#### Hide answer & extension

Let the two digit number chosen by \(10a+b\), with \(a\) and \(b\) one digit integers. Reversed this will be \(10b+a\). The sum of these will be \(11a+11b\) which is divisible by 11.

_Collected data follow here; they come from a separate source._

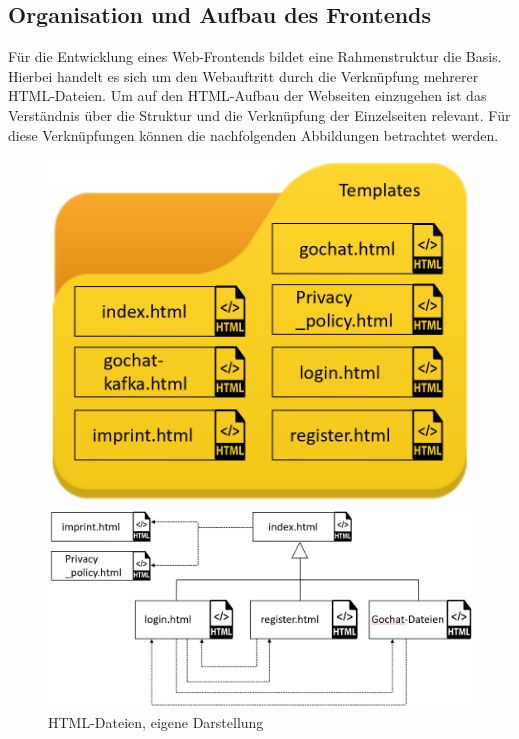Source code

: \documentclass[a4paper,titlepage,halfparskip,12pt]{scrreprt}
\begin{document}
\begin{onehalfspacing}
\section{Organisation und Aufbau des Frontends}
\label{AufbauFrontendXMPP}
Für die Entwicklung eines Web-Frontends bildet eine Rahmenstruktur die Basis. Hierbei handelt es sich um den Webauftritt durch die Verknüpfung mehrerer HTML-Dateien.\cite{buhler2017html5}
Um auf den \ac{HTML}-Aufbau der Webseiten einzugehen ist das Verständnis über die Struktur und die Verknüpfung der Einzelseiten relevant. Für diese Verknüpfungen können die nachfolgenden Abbildungen betrachtet werden.
\begin{figure}[h]
	\begin{minipage}[c]{.38\textwidth}
		\includegraphics[scale=0.45]{images/HTMLDateienOrdner}
		\caption{HTML-Dateien, eigene Darstellung}
		\label{img:HTMLDateienOrdner}
	\end{minipage}
	\hspace{0.05\linewidth}%
	\begin{minipage}[c]{.5\textwidth}
		\includegraphics[scale=0.5]{images/HTMLDateienAufrufbaum}

\end{minipage}
\end{figure}
\end{onehalfspacing}
\end{document}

This will work for any integer with an even number of digits. Let our number have \(2n\) digits. It can be written as:

$$\sum_{i=1}^{2n}10^{i-1} a_i $$

Adding it to its reverse, we get:

$$\sum_{i=1}^{2n}10^{i-1} a_i + \sum_{i=1}^{2n}10^{2n-i} a_i = \sum_{i=1}^{2n}(10^{i-1}+10^{2n-i}) a_i $$

\(10^{i-1}+10^{2n-i}\) is divisible by 11 (for \(n \in \mathbb{N}\), \(i \in \mathbb{N}\), \(i\leq 2n\)). This can be shown by induction on \(n\):

If \(n=1\): \(10^{i-1}+10^{2n-i} = 10^{i-1}+10^{2-i}=11\), which is clearly divisible by 11.

Suppose result is true for \(n-1\). Now consider \(10^{i-1}+10^{2n-i}\).

If \(i>1\), then \(10^{i-1}+10^{2n-i}= 10(10^{(i-1)-1}+10^{(2n-2)-(i-1)}\) which is divisible by 11 by the inductive hypothesis.

If \(i=1\), then:

$$10^{i-1}+10^{2n-i} = 1+10^{2n-1} = \sum_{j=1}^{j=2n-2}9\times 10^j +11$$
$$=\sum_{j=1}^{j=n-1}99\times 10^{2j} +11$$
$$=11\left(\sum_{j=1}^{j=n-1}9\times 10^{2j} +1\right)$$

#### Extension

Which numbers with an odd number of digits will be divisible by 11 when added to their reverse?